You can find serenity in teaching your children to be independent, but be child-specific in your lessons.
A person who is independent is not controlled by others in matters of opinion, conduct or thinking. Often children get into trouble that lasts a lifetime because instead of being independent thinkers, they don’t have the heart to stand up and do the right things. Independent children are more likely to do the right thing and less likely to succumb to negative peer pressure. This happens to children of all ages. Check out the following examples:
- Toddlers filling the toilet with toilet paper and toys
- Elementary school students drawing on the walls in the bathroom
- Middle school students sneaking off to smoke
- High school students experimenting with drugs and sex
These are small examples of things kids can do to get into a little trouble just by listening to their friends, by not exercising independent judgment and thought. Keep in mind that children who do not learn to think independently and resist negative peer pressure as children, grow up to get into increasingly more serious trouble. The trouble may never be legal trouble, but failing to be able to think and act independently leads to a life less satisfying than life could be. It might help to think of teaching independence similar to teaching a child to read. No one gives the typical two-year-old a volume of Shakespeare’s collected works. Instead, the typical two-year-old is given the alphabet, then puts the letters together to make words, then books which increase in level of difficulty. Independence should be taught the same way, small lessons that build on one another.
While teaching children to be independent, one must keep in mind that each child is an individual and learns at different paces and with different motivations. This fact is hard for some parents to understand. The thing that made it real to me that each and every child is an individual is the fact that my twins who were breastfed and always ate at the same time had different colored bowel movements! That experience made it crystal clear to me that each child is different and reacts to the same events in different manners. As a result, one child may learn each lesson after one try while another must be shown the same ideas repeatedly.

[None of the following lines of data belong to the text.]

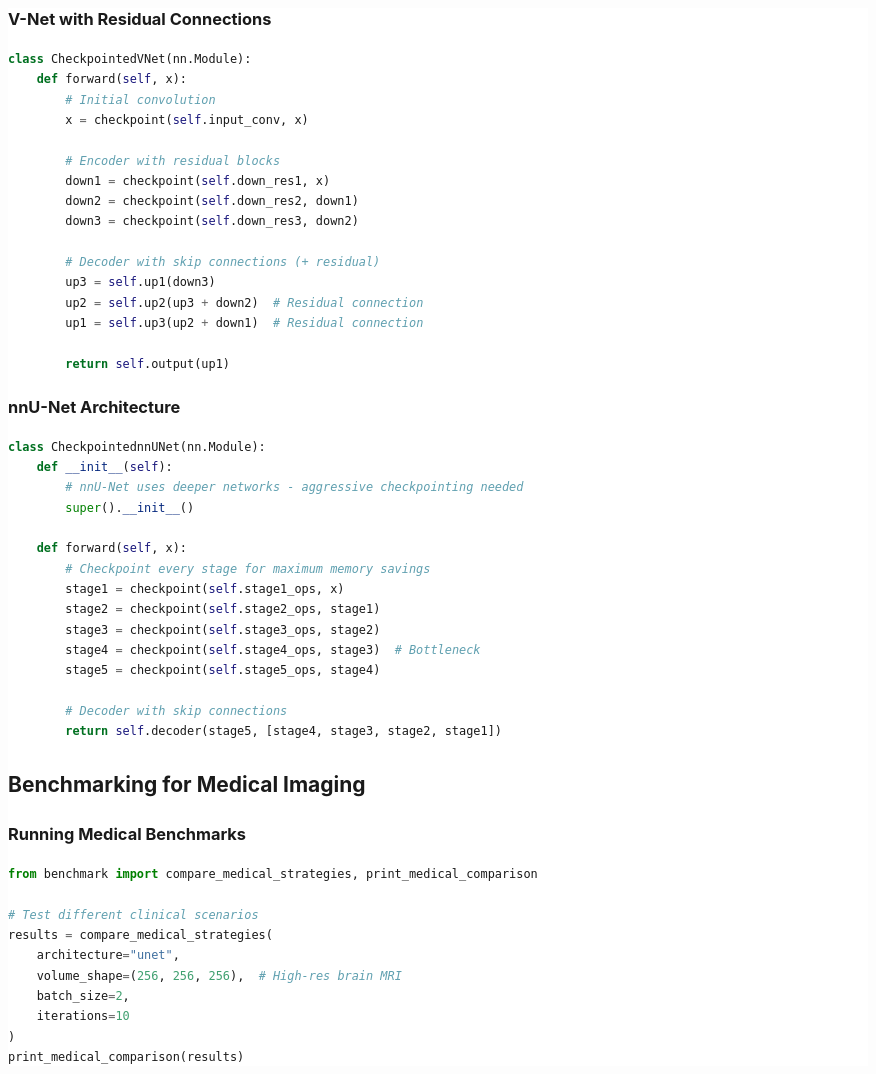 ### V-Net with Residual Connections

```python
class CheckpointedVNet(nn.Module):
    def forward(self, x):
        # Initial convolution
        x = checkpoint(self.input_conv, x)
        
        # Encoder with residual blocks
        down1 = checkpoint(self.down_res1, x)
        down2 = checkpoint(self.down_res2, down1)
        down3 = checkpoint(self.down_res3, down2)
        
        # Decoder with skip connections (+ residual)
        up3 = self.up1(down3)
        up2 = self.up2(up3 + down2)  # Residual connection
        up1 = self.up3(up2 + down1)  # Residual connection
        
        return self.output(up1)
```

### nnU-Net Architecture

```python
class CheckpointednnUNet(nn.Module):
    def __init__(self):
        # nnU-Net uses deeper networks - aggressive checkpointing needed
        super().__init__()
        
    def forward(self, x):
        # Checkpoint every stage for maximum memory savings
        stage1 = checkpoint(self.stage1_ops, x)
        stage2 = checkpoint(self.stage2_ops, stage1)
        stage3 = checkpoint(self.stage3_ops, stage2)
        stage4 = checkpoint(self.stage4_ops, stage3)  # Bottleneck
        stage5 = checkpoint(self.stage5_ops, stage4)
        
        # Decoder with skip connections
        return self.decoder(stage5, [stage4, stage3, stage2, stage1])
```

## Benchmarking for Medical Imaging

### Running Medical Benchmarks

```python
from benchmark import compare_medical_strategies, print_medical_comparison

# Test different clinical scenarios
results = compare_medical_strategies(
    architecture="unet",
    volume_shape=(256, 256, 256),  # High-res brain MRI
    batch_size=2,
    iterations=10
)
print_medical_comparison(results)
```
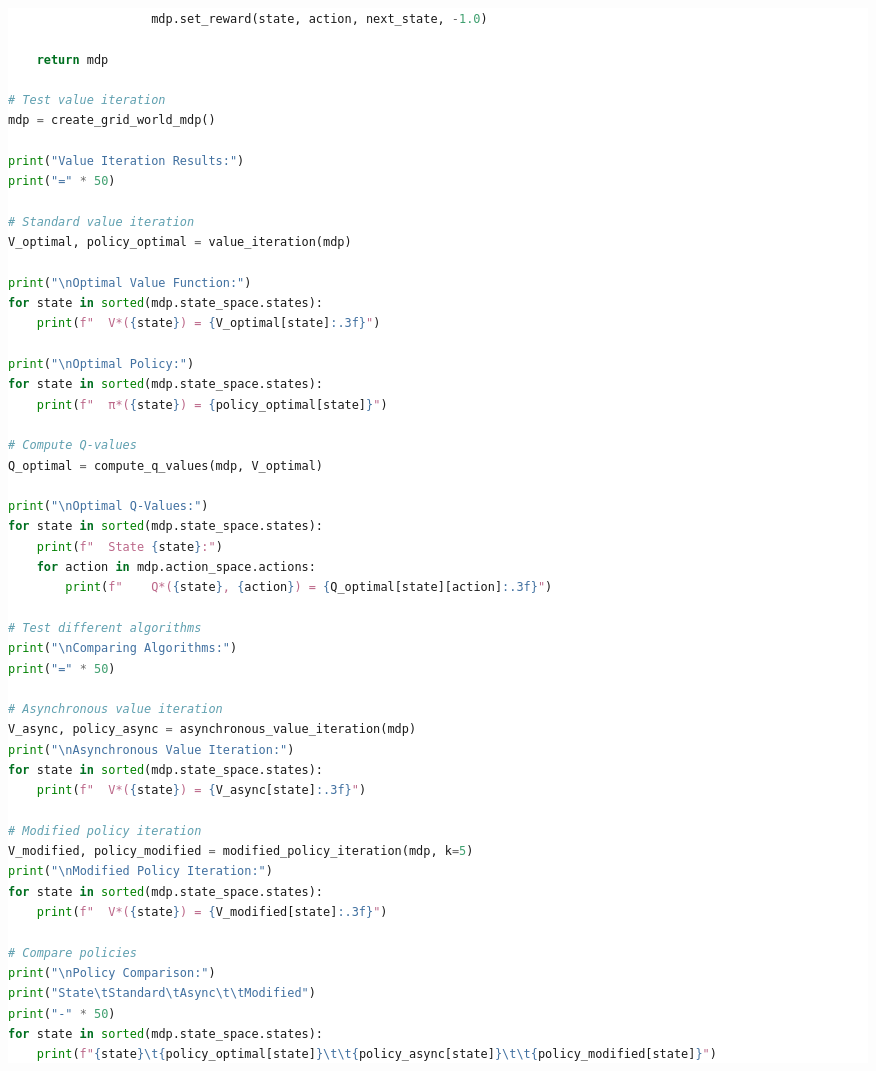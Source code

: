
 ```python
                    mdp.set_reward(state, action, next_state, -1.0)
    
    return mdp

# Test value iteration
mdp = create_grid_world_mdp()

print("Value Iteration Results:")
print("=" * 50)

# Standard value iteration
V_optimal, policy_optimal = value_iteration(mdp)

print("\nOptimal Value Function:")
for state in sorted(mdp.state_space.states):
    print(f"  V*({state}) = {V_optimal[state]:.3f}")

print("\nOptimal Policy:")
for state in sorted(mdp.state_space.states):
    print(f"  π*({state}) = {policy_optimal[state]}")

# Compute Q-values
Q_optimal = compute_q_values(mdp, V_optimal)

print("\nOptimal Q-Values:")
for state in sorted(mdp.state_space.states):
    print(f"  State {state}:")
    for action in mdp.action_space.actions:
        print(f"    Q*({state}, {action}) = {Q_optimal[state][action]:.3f}")

# Test different algorithms
print("\nComparing Algorithms:")
print("=" * 50)

# Asynchronous value iteration
V_async, policy_async = asynchronous_value_iteration(mdp)
print("\nAsynchronous Value Iteration:")
for state in sorted(mdp.state_space.states):
    print(f"  V*({state}) = {V_async[state]:.3f}")

# Modified policy iteration
V_modified, policy_modified = modified_policy_iteration(mdp, k=5)
print("\nModified Policy Iteration:")
for state in sorted(mdp.state_space.states):
    print(f"  V*({state}) = {V_modified[state]:.3f}")

# Compare policies
print("\nPolicy Comparison:")
print("State\tStandard\tAsync\t\tModified")
print("-" * 50)
for state in sorted(mdp.state_space.states):
    print(f"{state}\t{policy_optimal[state]}\t\t{policy_async[state]}\t\t{policy_modified[state]}")
```
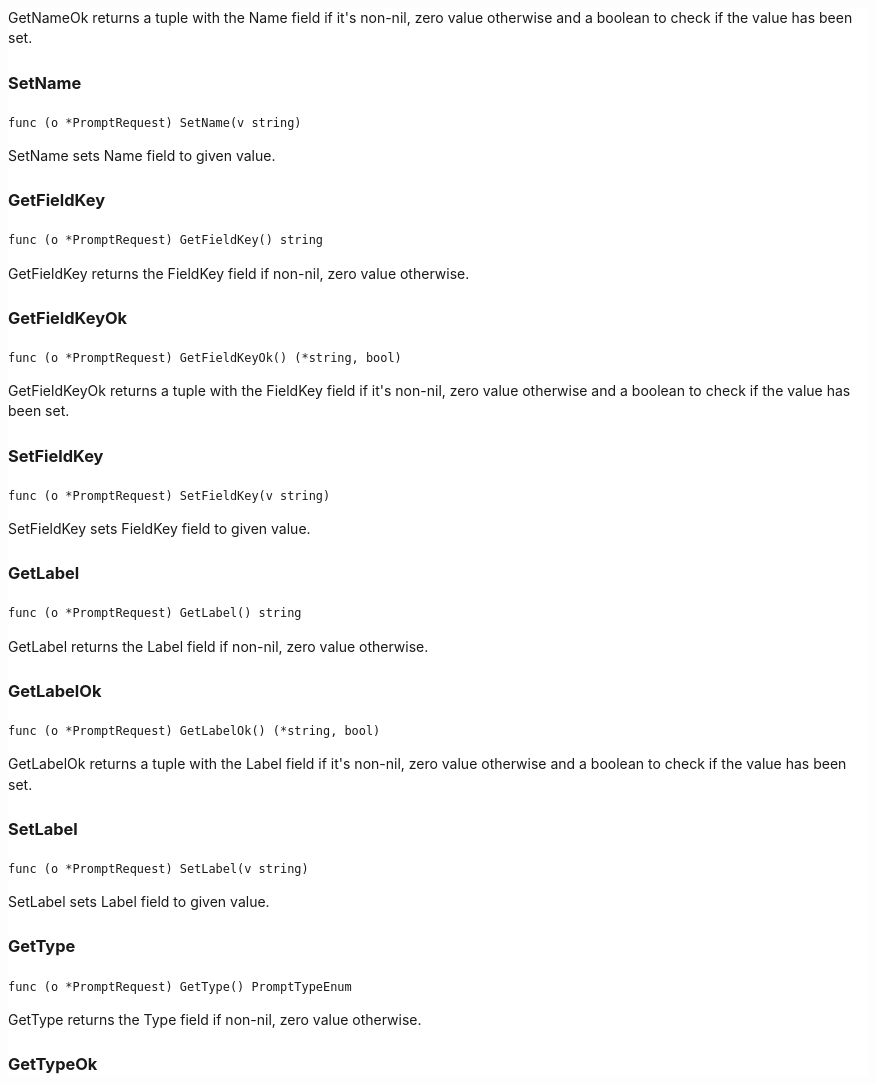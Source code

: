 GetNameOk returns a tuple with the Name field if it's non-nil, zero value otherwise
and a boolean to check if the value has been set.

### SetName

`func (o *PromptRequest) SetName(v string)`

SetName sets Name field to given value.


### GetFieldKey

`func (o *PromptRequest) GetFieldKey() string`

GetFieldKey returns the FieldKey field if non-nil, zero value otherwise.

### GetFieldKeyOk

`func (o *PromptRequest) GetFieldKeyOk() (*string, bool)`

GetFieldKeyOk returns a tuple with the FieldKey field if it's non-nil, zero value otherwise
and a boolean to check if the value has been set.

### SetFieldKey

`func (o *PromptRequest) SetFieldKey(v string)`

SetFieldKey sets FieldKey field to given value.


### GetLabel

`func (o *PromptRequest) GetLabel() string`

GetLabel returns the Label field if non-nil, zero value otherwise.

### GetLabelOk

`func (o *PromptRequest) GetLabelOk() (*string, bool)`

GetLabelOk returns a tuple with the Label field if it's non-nil, zero value otherwise
and a boolean to check if the value has been set.

### SetLabel

`func (o *PromptRequest) SetLabel(v string)`

SetLabel sets Label field to given value.


### GetType

`func (o *PromptRequest) GetType() PromptTypeEnum`

GetType returns the Type field if non-nil, zero value otherwise.

### GetTypeOk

It doesn’t matter how many times it takes to get the lesson learned. The important part is that the lesson is learned. When your children learn to be independent, to think for themselves and to be responsible for their thoughts and actions, your life as a parent will be better. It is worth the effort it takes to make your child an independent thinker.
In conclusion, you can find serenity in teaching your children to be independent, but be child-specific in your lessons. So, the question for you this serene day is how do you teach your children to be independent?